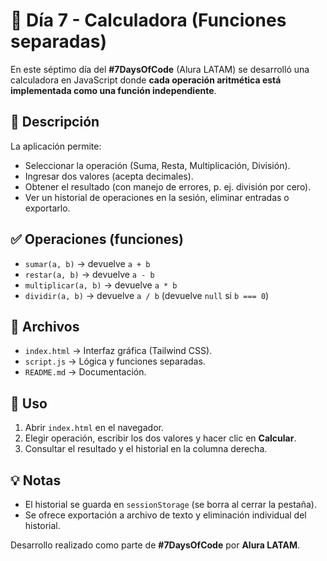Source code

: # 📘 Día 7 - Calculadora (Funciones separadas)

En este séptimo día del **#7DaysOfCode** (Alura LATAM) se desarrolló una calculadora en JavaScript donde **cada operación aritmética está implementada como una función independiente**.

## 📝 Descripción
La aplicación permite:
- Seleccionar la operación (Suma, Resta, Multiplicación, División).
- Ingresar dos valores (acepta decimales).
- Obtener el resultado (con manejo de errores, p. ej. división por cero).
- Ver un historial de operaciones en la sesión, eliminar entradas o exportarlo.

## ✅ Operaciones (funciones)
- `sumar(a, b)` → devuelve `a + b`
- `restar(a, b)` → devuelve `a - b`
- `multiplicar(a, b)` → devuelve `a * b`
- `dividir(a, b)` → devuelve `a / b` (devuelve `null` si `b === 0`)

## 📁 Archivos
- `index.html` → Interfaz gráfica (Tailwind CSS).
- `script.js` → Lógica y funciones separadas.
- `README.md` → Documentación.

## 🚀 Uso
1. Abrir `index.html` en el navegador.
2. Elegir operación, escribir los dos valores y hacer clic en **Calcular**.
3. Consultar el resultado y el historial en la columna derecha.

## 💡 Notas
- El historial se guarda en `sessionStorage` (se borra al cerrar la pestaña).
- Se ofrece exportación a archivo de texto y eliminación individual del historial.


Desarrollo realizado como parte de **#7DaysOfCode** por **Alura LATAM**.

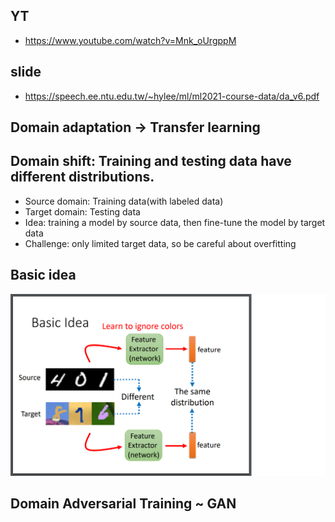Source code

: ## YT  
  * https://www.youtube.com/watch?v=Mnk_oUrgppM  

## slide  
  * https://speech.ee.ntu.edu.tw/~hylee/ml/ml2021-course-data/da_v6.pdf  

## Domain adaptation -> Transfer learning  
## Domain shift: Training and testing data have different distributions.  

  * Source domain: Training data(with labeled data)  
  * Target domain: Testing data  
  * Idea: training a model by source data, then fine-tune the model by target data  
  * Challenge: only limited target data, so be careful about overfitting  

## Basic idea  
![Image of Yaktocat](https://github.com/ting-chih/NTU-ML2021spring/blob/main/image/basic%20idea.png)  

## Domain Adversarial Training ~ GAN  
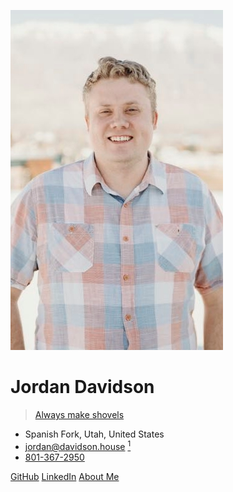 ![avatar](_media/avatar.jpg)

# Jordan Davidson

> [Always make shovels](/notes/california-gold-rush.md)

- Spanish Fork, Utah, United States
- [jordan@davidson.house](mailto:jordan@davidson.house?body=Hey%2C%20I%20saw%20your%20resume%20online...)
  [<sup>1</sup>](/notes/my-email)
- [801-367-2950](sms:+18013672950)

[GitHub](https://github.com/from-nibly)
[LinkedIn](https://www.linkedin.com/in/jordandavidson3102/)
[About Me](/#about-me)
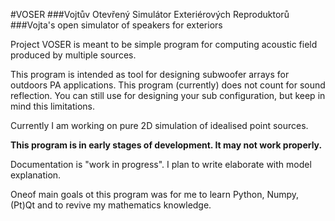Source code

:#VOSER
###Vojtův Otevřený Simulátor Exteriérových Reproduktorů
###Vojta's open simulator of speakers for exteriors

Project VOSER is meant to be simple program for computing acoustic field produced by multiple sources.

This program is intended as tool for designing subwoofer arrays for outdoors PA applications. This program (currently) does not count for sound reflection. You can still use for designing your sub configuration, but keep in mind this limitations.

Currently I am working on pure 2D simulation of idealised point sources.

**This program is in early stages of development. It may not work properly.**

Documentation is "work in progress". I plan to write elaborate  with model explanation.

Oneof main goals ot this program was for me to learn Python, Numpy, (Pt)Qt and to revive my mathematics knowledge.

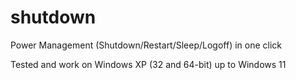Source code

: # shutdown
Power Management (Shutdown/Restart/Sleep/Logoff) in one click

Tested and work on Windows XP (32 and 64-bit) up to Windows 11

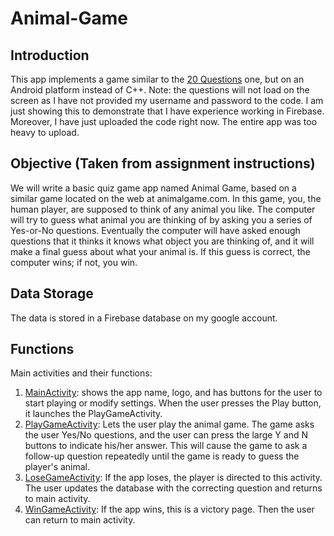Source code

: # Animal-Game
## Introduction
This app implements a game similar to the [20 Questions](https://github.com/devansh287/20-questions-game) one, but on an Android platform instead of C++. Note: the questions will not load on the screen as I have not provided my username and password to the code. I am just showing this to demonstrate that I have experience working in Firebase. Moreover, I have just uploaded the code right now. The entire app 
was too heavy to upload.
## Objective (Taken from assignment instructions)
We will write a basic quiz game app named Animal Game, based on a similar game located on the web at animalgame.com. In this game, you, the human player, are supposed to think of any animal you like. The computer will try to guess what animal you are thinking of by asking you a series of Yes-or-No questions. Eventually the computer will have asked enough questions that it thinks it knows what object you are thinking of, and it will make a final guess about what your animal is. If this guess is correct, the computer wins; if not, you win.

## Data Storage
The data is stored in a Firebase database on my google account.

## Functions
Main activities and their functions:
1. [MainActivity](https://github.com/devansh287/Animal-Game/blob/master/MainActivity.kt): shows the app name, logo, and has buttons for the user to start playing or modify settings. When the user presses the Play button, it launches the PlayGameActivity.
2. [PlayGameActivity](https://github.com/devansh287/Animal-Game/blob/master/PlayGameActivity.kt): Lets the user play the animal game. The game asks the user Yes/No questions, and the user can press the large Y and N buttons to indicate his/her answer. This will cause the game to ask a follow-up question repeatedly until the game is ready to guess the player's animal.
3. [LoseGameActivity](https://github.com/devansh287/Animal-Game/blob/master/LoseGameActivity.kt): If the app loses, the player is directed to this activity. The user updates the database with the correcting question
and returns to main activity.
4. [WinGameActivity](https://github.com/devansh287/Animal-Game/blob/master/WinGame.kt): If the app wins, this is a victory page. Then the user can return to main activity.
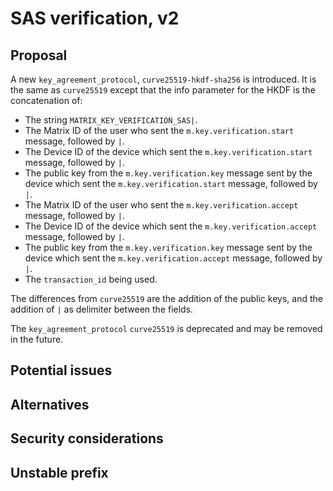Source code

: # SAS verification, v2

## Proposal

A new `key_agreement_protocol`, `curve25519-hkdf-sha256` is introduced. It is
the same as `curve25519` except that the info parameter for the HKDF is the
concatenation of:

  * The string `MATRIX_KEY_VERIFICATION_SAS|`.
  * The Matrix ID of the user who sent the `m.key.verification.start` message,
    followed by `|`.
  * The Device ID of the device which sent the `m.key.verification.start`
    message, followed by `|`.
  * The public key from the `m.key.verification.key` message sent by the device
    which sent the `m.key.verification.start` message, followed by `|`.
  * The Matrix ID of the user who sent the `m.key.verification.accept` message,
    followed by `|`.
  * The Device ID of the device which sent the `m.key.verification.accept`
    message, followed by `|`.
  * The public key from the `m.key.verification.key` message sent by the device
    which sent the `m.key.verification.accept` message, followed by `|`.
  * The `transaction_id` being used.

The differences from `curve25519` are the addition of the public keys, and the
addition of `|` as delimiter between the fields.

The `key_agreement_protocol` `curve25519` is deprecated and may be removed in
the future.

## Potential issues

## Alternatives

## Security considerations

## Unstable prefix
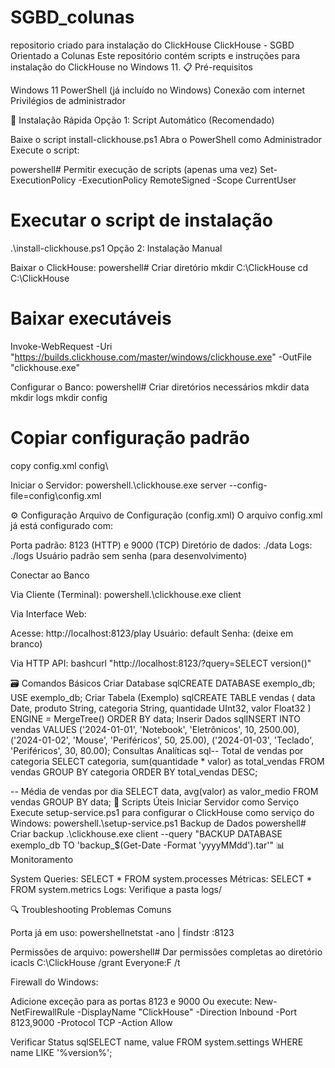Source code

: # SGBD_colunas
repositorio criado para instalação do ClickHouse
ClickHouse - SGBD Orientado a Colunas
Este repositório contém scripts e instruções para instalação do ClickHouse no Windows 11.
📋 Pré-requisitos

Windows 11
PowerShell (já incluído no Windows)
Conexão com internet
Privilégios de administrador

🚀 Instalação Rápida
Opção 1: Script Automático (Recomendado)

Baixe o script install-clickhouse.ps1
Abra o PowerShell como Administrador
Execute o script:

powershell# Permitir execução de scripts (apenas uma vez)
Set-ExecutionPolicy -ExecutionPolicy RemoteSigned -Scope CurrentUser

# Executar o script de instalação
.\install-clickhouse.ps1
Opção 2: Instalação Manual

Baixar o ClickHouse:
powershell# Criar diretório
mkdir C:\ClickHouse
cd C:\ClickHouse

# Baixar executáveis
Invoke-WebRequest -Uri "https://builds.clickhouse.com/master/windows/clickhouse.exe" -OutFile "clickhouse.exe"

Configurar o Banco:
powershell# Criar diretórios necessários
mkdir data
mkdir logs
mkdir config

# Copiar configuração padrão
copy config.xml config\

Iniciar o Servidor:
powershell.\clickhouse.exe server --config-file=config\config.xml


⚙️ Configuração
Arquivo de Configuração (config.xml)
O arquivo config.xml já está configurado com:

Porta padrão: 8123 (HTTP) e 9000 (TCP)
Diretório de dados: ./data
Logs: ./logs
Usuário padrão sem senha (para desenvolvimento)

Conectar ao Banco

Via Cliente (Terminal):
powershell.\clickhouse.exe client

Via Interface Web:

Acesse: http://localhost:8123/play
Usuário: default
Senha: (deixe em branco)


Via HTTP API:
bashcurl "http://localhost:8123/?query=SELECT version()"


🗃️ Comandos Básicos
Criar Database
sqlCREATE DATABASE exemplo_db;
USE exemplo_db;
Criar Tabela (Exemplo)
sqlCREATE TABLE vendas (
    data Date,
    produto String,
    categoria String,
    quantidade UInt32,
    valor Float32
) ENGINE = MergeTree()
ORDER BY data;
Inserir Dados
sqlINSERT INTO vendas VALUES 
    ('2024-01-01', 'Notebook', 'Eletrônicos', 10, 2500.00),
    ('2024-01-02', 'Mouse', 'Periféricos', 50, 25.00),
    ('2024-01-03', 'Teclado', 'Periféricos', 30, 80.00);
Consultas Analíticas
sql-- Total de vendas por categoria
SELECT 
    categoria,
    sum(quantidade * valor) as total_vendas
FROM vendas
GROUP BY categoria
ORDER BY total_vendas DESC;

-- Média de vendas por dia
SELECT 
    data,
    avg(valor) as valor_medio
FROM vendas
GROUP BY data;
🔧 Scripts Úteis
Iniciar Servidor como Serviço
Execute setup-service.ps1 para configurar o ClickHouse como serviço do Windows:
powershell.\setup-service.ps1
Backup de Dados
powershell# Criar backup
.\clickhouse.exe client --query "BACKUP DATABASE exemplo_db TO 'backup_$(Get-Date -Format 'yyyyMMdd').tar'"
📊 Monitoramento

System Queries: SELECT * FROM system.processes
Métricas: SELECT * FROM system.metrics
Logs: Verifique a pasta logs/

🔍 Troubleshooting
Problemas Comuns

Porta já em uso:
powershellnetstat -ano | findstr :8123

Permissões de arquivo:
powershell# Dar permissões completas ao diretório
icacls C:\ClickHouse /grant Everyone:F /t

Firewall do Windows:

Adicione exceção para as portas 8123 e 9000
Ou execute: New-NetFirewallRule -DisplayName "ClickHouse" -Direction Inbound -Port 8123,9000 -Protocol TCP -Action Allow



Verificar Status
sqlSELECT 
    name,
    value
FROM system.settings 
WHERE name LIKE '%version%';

===============

## Required work
Look through the entries above and find each line where the word "service" occurs; copy those lines.

## Finished task
Execute setup-service.ps1 para configurar o ClickHouse como serviço do Windows:
powershell.\setup-service.ps1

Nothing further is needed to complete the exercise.